Nei casi come gli attuali le mediazioni (partiti, sindacati, organismi rappresentativi) vanno infiammati in scopi di salvezza dentro i quali vibri la volontà nazionale di salvarsi, con tutto l’impegno del più remoto cittadino. È la Nazione intera che deve essere coinvolta non soltanto organismi rappresentativi. Il popolo! Il Governo di unità nazionale non deve restringersi al governo di molti o tutti i partiti ma dell’apporto contributivo alla salvezza da parte di tutti i cittadini.

In casi come il nostro occorre la “volontà generale”, anche di un individuo capace di impersonarla (un Charles de Gaulle, un Winston Churchill). Il ritualismo odierno burocratizza la drammaticità. Occorre che il politico si avvinca alla Nazione in rapporto diretto, “personale”, magari rendendo presidente con poteri dilatati il presidente della Repubblica. Un presidente carismatico, altrimenti burocratizziamo la politica. E cessino le liturgie giuridiche di un’osservanza spenta. Che vale dirsi europeisti, atlantisti, bisogna percepire se l’ossequio all’europeismo, all’atlantismo ci salva. Non è che se l’Europa sbaglia essere fedeli e dirsi europeisti vale a priori. Troppo formalismo, bisogna suscitare una religione politica, entusiasmo di salvezza. I popoli hanno risorse oceaniche se credono nei loro esponenti. E sono coinvolti direttamente. Anzi, cercano uno scopo entusiasmante. Significa psicologizzare la politica, l’economia? Sì! Attingere agli spiriti vitali.

Alla fede, alla fiducia in chi governa. Questo non esclude la competenza nei vari territori, ma il governo dei competenti non muove un ramo. I grandi fini promanano da slanci di fede, per questo le religioni sono insuperabili. Non concepire la politica come fonte di sacrifici ma di entusiasmo umano (e nazionale). Non operazioni di soltanto di ragioneria, elargizione di denaro quasi che la politica si risolvesse con la collocazione del denaro ma uno scopo spirituale, etico, entro il quale porre l’abilità dell’economista, da sola inefficientissima. La politica non può ricondursi ai calcoli sulla spartizione del denaro. Del resto, fallisce squallidamente.

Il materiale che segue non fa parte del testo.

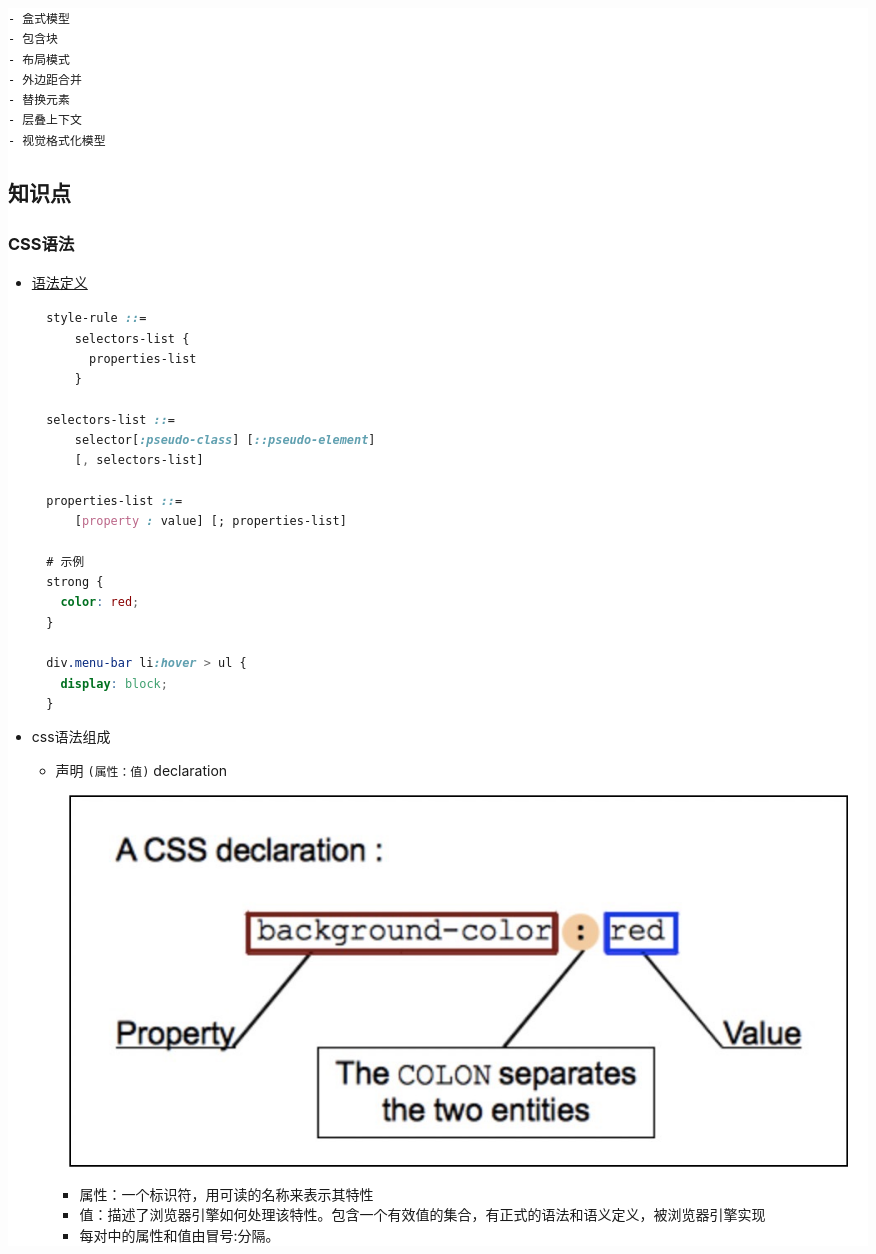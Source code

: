     - 盒式模型
    - 包含块
    - 布局模式
    - 外边距合并
    - 替换元素
    - 层叠上下文
    - 视觉格式化模型

## 知识点

### CSS语法

- [语法定义][CSS Syntax]

  ```css
    style-rule ::=
        selectors-list {
          properties-list
        }

    selectors-list ::=
        selector[:pseudo-class] [::pseudo-element]
        [, selectors-list]

    properties-list ::=
        [property : value] [; properties-list]

    # 示例
    strong {
      color: red;
    }

    div.menu-bar li:hover > ul {
      display: block;
    }
  ```

- css语法组成
  - 声明 `(属性：值)` declaration
  ![declaration](./img/img-1.jpeg)
    - 属性：一个标识符，用可读的名称来表示其特性
    - 值：描述了浏览器引擎如何处理该特性。包含一个有效值的集合，有正式的语法和语义定义，被浏览器引擎实现
    - 每对中的属性和值由冒号:分隔。

[CSS Syntax]: <https://developer.mozilla.org/zh-CN/docs/Web/CSS/Syntax> (CSS Syntax)
[CSS Reference]: <https://developer.mozilla.org/zh-CN/docs/Web/CSS/Reference> (CSS Reference)
[Containing Block]: <https://developer.mozilla.org/zh-CN/docs/Web/CSS/Containing_block> (Containing Block)
[Pseudo Classes]: <https://developer.mozilla.org/zh-CN/docs/Web/CSS/Pseudo-classes> (Pseudo Classes)
[Pseudo Elements]: <https://developer.mozilla.org/zh-CN/docs/Web/CSS/Pseudo-elements> (Pseudo Elements)
[Margin Collapsing]: <https://developer.mozilla.org/zh-CN/docs/Web/CSS/CSS_Box_Model/Mastering_margin_collapsing> (Margin Collapsing)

E non ci sono rischi per la libertà, per la democrazia. Un potere che attinge al popolo per salvarlo entusiasmandolo a tal fine è la democrazia in atto, non cerca di dominare altri ma di non soccombere. Se continuiamo come nel presente la società non vivrà politica se non come eseguita da professionisti in doppiopetto in saloni con l’aria condizionata. Occorre un vento etico. È romanticismo politico? Sarà, ma la politica con il pallottoliere e i ritualismi con il popolo fuori dalla porta non lo coinvolgerà. E vivremo situazioni che senza intesa tra popolo e rappresentanza potrebbero suscitare il marasma.

Bisogna coinvolgere fin da ora la Nazione a un progetto di salvezza, direttamente, dal presidente al popolo. Personalizzare il rapporto tra popolo e chi governa. Un patto anche emozionale. Quando la crisi e se la crisi si accentuerà l’esigenza di un rapporto tra un governante e il popolo si imporrà. Ma certo, se la situazione non fosse quale è non faremmo queste ipotesi! La facciamo, la faccio perché t(r)emo che possa continuare come nel presente!